Diğer tavsiyeleri tuttu mu bilmiyoruz. Ama kızı Nergis Yazgan’ın yeni çıkan Avcı Babam ve Ben kitabından anlıyoruz ki bu tavsiyeyi tutmamış.
Av, Şadi Yazgan’ın hayatının merkezi olmuş. Almanya’da yüksek eğitim yaparken, iş hayatında, İstanbul’da emekliliğinde, başka şeyleri ihmal etmiş ama avı, asla.
Sert bir soğuk olmuş
Bir ara uzun yıllar şirketlerinde çalıştığı Vehbi Koç’u bile ayartmış. Karlı bir havada onu Konya’ya götürmüş. Çok sert bir soğuk olmuş, kaldıkları yere kurtlar inmiş. Vehbi Koç’u ebediyen avdan soğutmuş. “Sen nasıl ava gitmeyi seviyorsan ben de para kazanmayı seviyorum” demiş Şadi Yazgan’a.
Babası Nergis’e tüfek almış ve “oğlum” diye hitap etmeye başlamış. Av arkadaşı olmuşlar. Nergis Arnavutköy Amerikan Kız Koleji’nin son sınıfında iken, bir cumartesi, Belgrad Ormanı’na tahtalı avına gidinceye kadar. (Evet o zaman Belgrad Ormanı’nda av serbestmiş!)
İkisi ayrı yerlerde kuş beklemeye başlamışlar. Babasının tarafından “bam bum sesler gelirken”
Nergis bir kuş vurmuş.
“Biraz sonra ikinciye ateş ettim, biraz ilerime düştü. Düştü ama oturuyor ve bana bakıyordu. Sanki de yaralanmamış, kendi isteğiyle konmuştu oraya. Karnının alt tarafı paramparça, kanlar içindeydi, ölmek üzereydi ve sanki bunu niye yaptın der gibi o yuvarlacık güzel gözlerle, büyük bir korku içinde bana bakıyordu.”
O an bütün hayatını etkiledi. Tüfeği çalılıkların içine fırlattı. Yanında küçük bir tahtalı tepesi oluşmuş olan babasının yanına koştu. Avaz avaz bağırmaya başladı.
Doğa korumacılarından biri
Avcılık macerası böylece biten Nergis Yazgan Türkiye’nin öncü ve en büyük doğa korumacılarından biri oldu. Babası ise eli tüfek tutamayıncaya kadar avlandı.

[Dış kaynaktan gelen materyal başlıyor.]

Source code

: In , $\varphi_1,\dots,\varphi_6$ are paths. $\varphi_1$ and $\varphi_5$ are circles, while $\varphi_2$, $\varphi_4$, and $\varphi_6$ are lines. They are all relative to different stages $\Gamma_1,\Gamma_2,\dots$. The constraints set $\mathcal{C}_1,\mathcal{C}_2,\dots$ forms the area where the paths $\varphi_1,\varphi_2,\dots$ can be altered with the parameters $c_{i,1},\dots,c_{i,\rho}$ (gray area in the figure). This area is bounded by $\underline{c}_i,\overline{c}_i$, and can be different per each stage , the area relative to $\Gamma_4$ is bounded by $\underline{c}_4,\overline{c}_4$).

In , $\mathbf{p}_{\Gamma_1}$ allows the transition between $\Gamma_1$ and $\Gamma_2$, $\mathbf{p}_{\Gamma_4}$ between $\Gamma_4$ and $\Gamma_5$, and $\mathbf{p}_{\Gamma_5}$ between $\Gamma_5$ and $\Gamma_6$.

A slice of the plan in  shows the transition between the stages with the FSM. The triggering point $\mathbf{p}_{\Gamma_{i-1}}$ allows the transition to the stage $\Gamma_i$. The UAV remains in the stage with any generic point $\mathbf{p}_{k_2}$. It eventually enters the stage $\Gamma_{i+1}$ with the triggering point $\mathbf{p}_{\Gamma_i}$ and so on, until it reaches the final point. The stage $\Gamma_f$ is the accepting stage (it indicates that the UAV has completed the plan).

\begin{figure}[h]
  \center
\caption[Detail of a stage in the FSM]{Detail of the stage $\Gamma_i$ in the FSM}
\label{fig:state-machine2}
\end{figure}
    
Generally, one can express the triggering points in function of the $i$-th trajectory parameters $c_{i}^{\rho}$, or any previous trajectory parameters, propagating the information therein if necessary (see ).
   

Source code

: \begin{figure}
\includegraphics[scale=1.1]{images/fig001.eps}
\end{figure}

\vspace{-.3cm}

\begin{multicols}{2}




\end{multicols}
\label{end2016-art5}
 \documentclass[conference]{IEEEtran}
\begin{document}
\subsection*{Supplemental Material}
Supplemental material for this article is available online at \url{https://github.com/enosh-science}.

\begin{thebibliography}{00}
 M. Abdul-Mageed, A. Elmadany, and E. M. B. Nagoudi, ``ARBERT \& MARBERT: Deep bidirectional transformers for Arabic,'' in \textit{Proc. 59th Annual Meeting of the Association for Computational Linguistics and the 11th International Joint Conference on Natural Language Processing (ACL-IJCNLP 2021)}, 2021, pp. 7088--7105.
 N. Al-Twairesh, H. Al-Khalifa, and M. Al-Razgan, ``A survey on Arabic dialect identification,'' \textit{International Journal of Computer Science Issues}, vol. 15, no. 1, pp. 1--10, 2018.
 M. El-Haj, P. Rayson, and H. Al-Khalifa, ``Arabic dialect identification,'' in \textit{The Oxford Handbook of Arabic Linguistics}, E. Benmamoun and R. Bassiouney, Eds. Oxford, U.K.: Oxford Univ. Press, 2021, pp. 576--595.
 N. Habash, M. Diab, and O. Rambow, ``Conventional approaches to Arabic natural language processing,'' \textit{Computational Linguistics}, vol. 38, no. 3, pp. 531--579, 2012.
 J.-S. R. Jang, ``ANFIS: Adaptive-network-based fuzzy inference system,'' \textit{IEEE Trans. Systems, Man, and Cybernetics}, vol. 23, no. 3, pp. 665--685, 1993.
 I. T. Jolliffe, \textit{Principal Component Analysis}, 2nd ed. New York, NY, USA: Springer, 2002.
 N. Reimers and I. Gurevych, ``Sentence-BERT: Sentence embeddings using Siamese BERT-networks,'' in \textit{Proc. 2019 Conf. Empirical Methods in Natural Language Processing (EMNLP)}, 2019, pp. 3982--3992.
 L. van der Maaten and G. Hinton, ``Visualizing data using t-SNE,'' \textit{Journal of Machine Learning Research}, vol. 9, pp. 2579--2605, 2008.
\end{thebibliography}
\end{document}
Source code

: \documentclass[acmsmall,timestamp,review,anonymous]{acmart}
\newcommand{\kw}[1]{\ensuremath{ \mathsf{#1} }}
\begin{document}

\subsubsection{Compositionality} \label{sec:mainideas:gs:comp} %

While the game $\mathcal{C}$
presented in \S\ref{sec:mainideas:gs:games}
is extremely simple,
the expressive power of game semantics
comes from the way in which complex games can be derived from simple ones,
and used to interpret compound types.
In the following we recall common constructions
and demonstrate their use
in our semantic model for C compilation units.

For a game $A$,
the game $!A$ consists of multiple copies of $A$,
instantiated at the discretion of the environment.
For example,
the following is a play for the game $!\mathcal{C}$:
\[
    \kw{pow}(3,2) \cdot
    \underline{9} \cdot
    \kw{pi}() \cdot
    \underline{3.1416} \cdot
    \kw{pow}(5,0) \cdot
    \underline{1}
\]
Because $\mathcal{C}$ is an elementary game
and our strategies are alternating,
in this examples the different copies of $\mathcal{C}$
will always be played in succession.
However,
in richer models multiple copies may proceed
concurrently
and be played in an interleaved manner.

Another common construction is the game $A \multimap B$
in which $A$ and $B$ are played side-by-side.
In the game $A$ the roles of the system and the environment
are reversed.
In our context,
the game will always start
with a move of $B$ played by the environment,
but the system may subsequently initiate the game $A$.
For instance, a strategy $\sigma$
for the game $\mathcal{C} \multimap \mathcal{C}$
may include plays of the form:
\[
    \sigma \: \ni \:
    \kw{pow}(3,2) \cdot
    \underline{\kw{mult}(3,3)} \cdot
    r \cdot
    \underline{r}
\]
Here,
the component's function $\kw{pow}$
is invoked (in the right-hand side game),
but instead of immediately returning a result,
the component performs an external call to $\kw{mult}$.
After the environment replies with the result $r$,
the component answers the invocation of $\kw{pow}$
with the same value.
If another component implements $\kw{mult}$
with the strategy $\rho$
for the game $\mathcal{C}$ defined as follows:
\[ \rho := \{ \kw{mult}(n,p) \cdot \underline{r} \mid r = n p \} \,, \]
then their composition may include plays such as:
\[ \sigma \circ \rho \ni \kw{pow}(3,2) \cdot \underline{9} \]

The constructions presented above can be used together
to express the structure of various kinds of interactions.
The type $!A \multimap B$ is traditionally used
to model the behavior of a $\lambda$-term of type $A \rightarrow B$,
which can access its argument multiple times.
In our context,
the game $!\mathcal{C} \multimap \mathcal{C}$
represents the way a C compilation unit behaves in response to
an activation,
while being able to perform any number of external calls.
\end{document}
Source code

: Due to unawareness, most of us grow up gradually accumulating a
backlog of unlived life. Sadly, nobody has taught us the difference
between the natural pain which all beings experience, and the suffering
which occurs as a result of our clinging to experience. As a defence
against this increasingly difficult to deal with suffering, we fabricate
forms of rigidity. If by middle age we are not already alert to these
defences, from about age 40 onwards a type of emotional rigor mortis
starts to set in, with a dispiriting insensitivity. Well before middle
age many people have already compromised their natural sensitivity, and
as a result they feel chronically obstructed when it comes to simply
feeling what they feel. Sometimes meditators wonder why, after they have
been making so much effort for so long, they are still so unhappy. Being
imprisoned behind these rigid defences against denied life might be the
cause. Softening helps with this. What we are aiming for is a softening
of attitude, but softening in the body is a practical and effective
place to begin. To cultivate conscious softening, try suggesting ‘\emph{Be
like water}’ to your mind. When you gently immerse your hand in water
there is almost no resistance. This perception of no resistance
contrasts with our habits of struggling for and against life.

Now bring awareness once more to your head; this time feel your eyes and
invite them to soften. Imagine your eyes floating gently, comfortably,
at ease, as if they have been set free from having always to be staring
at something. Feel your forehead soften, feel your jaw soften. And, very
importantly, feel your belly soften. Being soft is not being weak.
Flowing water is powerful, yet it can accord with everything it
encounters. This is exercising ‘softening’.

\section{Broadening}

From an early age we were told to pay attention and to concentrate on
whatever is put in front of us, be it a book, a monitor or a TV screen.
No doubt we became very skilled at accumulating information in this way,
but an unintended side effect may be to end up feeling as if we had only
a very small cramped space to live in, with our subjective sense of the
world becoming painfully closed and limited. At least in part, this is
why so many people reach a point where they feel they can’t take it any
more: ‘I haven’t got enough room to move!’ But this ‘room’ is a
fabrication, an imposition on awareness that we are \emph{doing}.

Şadi Yazgan geçen yıl 104 yaşında öldü. Nergis Yazgan ise Türkiye’nin can çekişen doğası için savaşmaya devam ediyor.
Doğa ve yaban hayatta dünyanın en zengin ülkelerinden birinde yaşıyoruz ama çoğunluk ya farkında değil ya da umursamaz. Çevre ve Orman bakanlıkları bile sahip olduğumuz bu servete sahip çıkmıyor.
Bu önemli kitap, hem ilginç ve zıt iki kişinin hayatını anlatıyor hem de ülkemizin doğası için alarm veriyor.